32 - Slow

1.7K 255 7
                                    

Halo! Karena satu da lain hal, aku belum bisa trile up karena ada sesuatu hal. Maaf banget ):




----










Mengajak yang lain untuk pergi ke pasar natal adalah hal yang tidak buruk sama sekali bagi Marvin, ia bisa melihat rasa bahagia dari kedua sorot mata Arinna yang baru pertama kali ke tempat seperti ini. Gadis itu tidak bisa lepas dari Winter dan bahkan memberikan banyak afeksi pada putrinya yang sangat manja.
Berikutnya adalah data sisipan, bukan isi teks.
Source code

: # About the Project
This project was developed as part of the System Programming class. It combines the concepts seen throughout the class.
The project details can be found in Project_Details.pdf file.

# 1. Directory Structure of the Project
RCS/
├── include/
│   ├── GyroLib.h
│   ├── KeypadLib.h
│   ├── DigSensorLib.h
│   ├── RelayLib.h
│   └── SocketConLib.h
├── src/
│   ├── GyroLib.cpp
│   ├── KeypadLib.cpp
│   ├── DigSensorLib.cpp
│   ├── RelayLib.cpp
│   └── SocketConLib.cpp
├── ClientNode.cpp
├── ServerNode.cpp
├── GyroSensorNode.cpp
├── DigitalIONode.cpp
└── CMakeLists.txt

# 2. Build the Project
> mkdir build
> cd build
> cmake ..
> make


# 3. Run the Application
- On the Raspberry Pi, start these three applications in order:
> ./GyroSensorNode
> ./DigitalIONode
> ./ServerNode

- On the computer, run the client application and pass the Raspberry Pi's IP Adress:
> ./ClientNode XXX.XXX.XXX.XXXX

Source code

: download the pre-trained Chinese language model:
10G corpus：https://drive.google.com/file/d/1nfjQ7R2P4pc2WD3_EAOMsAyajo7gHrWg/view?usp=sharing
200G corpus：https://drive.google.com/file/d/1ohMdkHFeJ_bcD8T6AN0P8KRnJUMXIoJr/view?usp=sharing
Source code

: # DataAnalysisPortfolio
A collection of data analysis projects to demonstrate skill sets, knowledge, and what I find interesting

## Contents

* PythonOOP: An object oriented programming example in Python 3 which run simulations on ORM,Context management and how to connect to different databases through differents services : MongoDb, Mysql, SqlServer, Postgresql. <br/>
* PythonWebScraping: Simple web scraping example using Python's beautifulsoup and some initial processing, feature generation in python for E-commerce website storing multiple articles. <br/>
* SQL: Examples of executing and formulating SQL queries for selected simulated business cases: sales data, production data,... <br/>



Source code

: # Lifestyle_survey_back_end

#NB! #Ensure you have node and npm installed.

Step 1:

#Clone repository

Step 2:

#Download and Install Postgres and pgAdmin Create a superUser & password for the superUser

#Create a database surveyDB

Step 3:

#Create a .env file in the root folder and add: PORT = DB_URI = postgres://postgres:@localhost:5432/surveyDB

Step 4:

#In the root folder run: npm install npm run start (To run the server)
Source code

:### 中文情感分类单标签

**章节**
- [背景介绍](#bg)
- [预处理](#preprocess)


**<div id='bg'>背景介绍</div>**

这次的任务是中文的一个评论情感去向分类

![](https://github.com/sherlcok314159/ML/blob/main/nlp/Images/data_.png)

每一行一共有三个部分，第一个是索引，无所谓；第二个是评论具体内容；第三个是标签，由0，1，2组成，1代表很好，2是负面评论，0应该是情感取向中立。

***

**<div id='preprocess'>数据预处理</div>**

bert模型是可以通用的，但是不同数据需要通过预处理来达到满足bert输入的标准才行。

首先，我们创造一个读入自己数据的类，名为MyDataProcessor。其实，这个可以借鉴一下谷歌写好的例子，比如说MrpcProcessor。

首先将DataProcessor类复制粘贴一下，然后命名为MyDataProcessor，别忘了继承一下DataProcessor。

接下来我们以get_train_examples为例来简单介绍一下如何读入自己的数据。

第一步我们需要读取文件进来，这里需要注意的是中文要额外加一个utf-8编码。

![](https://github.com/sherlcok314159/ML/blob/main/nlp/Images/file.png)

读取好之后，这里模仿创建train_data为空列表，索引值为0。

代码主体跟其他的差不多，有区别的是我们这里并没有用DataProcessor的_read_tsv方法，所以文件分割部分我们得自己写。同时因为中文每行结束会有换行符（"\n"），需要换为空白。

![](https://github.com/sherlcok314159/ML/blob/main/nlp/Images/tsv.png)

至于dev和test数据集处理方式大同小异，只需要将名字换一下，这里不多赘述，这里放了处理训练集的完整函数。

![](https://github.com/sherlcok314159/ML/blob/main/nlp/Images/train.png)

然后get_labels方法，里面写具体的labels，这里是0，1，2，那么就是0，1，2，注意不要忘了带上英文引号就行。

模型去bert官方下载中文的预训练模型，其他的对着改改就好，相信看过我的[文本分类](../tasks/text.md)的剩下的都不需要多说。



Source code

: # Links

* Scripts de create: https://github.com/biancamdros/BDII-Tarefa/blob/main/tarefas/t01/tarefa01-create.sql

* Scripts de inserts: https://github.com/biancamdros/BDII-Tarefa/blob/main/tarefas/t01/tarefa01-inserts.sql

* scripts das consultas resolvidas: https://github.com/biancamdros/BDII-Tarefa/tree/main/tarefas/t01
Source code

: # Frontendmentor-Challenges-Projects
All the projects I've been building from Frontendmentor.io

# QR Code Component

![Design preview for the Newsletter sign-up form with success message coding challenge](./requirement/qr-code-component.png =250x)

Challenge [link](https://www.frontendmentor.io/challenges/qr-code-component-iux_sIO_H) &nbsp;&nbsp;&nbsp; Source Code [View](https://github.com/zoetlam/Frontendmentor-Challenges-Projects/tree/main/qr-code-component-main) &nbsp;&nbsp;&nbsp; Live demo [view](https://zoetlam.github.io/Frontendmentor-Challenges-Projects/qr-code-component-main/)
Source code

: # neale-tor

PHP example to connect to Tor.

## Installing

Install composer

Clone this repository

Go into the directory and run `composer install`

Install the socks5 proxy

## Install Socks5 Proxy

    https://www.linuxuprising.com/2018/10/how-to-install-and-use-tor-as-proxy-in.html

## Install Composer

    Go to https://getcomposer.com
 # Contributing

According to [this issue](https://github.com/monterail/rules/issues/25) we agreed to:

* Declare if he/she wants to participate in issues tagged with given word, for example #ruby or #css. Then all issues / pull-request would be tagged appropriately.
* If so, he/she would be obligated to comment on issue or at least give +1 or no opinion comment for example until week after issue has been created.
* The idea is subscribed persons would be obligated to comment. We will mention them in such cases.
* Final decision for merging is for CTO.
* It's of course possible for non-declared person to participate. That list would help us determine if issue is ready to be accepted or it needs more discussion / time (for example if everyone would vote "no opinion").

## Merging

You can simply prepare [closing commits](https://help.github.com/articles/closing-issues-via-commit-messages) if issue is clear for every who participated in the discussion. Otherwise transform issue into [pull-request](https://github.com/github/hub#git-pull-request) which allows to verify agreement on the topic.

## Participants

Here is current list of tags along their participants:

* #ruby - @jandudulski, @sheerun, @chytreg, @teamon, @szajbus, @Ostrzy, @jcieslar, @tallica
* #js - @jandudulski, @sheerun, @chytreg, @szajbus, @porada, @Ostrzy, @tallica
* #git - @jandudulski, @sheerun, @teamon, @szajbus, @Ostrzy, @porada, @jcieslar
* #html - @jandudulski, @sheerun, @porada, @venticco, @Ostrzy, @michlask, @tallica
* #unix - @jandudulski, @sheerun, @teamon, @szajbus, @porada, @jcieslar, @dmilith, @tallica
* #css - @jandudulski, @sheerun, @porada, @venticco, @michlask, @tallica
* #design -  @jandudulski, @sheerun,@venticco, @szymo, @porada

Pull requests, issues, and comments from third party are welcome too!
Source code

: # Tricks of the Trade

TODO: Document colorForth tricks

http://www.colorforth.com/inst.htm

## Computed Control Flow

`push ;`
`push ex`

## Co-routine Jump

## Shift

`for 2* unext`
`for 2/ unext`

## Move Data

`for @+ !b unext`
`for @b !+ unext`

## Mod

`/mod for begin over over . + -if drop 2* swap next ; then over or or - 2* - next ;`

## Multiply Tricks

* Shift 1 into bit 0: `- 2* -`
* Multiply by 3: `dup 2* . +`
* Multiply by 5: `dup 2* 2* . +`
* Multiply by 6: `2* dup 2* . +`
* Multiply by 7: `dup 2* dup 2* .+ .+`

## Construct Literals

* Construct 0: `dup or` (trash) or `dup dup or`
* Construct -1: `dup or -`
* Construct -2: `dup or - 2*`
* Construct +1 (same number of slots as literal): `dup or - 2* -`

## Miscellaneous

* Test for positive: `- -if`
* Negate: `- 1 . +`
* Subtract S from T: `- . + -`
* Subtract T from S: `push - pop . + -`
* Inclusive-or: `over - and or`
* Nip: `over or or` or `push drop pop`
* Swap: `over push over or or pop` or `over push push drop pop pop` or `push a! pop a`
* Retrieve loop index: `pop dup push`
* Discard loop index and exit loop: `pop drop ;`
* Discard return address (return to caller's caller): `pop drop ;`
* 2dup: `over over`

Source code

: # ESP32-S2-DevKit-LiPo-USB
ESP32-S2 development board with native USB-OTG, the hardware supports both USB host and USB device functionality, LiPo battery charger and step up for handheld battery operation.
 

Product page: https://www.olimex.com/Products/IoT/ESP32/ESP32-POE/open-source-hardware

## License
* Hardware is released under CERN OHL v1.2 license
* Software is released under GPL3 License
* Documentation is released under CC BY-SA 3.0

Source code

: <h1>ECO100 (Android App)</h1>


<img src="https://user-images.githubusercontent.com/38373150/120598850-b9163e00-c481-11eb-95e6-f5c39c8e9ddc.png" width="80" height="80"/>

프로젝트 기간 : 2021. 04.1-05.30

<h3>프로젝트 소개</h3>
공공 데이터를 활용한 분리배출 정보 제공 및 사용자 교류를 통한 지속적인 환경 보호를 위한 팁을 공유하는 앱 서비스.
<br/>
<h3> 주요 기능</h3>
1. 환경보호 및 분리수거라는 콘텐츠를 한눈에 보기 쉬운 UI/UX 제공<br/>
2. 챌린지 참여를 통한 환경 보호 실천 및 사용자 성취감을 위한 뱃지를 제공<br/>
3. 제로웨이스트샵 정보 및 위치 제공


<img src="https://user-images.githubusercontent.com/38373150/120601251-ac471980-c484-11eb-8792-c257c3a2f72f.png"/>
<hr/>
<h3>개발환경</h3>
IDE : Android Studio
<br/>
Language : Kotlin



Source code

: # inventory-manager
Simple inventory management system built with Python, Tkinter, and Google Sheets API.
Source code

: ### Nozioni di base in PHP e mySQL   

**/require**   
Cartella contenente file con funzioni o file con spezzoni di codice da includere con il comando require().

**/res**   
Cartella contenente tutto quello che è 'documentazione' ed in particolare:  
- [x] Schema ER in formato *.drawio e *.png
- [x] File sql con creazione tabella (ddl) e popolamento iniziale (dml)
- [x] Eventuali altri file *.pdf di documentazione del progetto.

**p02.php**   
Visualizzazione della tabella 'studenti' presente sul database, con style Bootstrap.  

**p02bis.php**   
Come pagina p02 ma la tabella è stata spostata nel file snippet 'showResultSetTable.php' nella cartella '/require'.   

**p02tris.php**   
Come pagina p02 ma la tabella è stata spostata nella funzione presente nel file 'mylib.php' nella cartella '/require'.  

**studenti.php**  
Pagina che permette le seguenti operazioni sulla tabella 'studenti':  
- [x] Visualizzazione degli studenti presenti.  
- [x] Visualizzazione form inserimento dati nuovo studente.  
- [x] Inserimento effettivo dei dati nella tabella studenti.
Keduanya tampak bahagia, dan Marvin juga ikut bahagia.

Ray dan Yasmine, keduanya tampak serasi dan juga romantis. Tak jarang keduanya memberikan afeksi dan saling menggenggam tangan disepanjang jalan, tentu Marvin merasa..

Sedikit iri?

"Mommy, Winter ingin digendong daddy"

"Kemari, ingin di depan atau di belakang, princess?" Arinna menoleh kesamping, kini Marvin berdiri menjulang disampingnya sembari menghadap pada Winter.

Lelaki yang kini memakai topi berwarna hitam itu tersenyum saat Winter memilih untuk digendong di punggung Marvin. Arinna reflek membantu, ia memastikan Winter tidak mengenai luka Marvin kemudian membenarkan jaket yang bocah perempuan itu kenakan agar tetap hangat.

Cuaca sangat dingin, tetapi disini ramai sekali pengunjung.

"Pegangan pada daddy, hati-hati."Ujar Arinna dengan lembut, ia menatap penuh sayang Winter yang kini sedang tersenyum lebar kearahnya.

Winter sangat senang sekali. Ternyata seperti ini rasanya memiliki orang tua lengkap, tidak seperti natal tahun kemarin yang sangat membosankan karena Marvin bertugas dan Winter hanya bisa berkumpul dengan keluarga Hwang alias keluarga Yasmine.

Meskipun ramai, tetapi Winter merasa kesepian tanpa figur orang tua.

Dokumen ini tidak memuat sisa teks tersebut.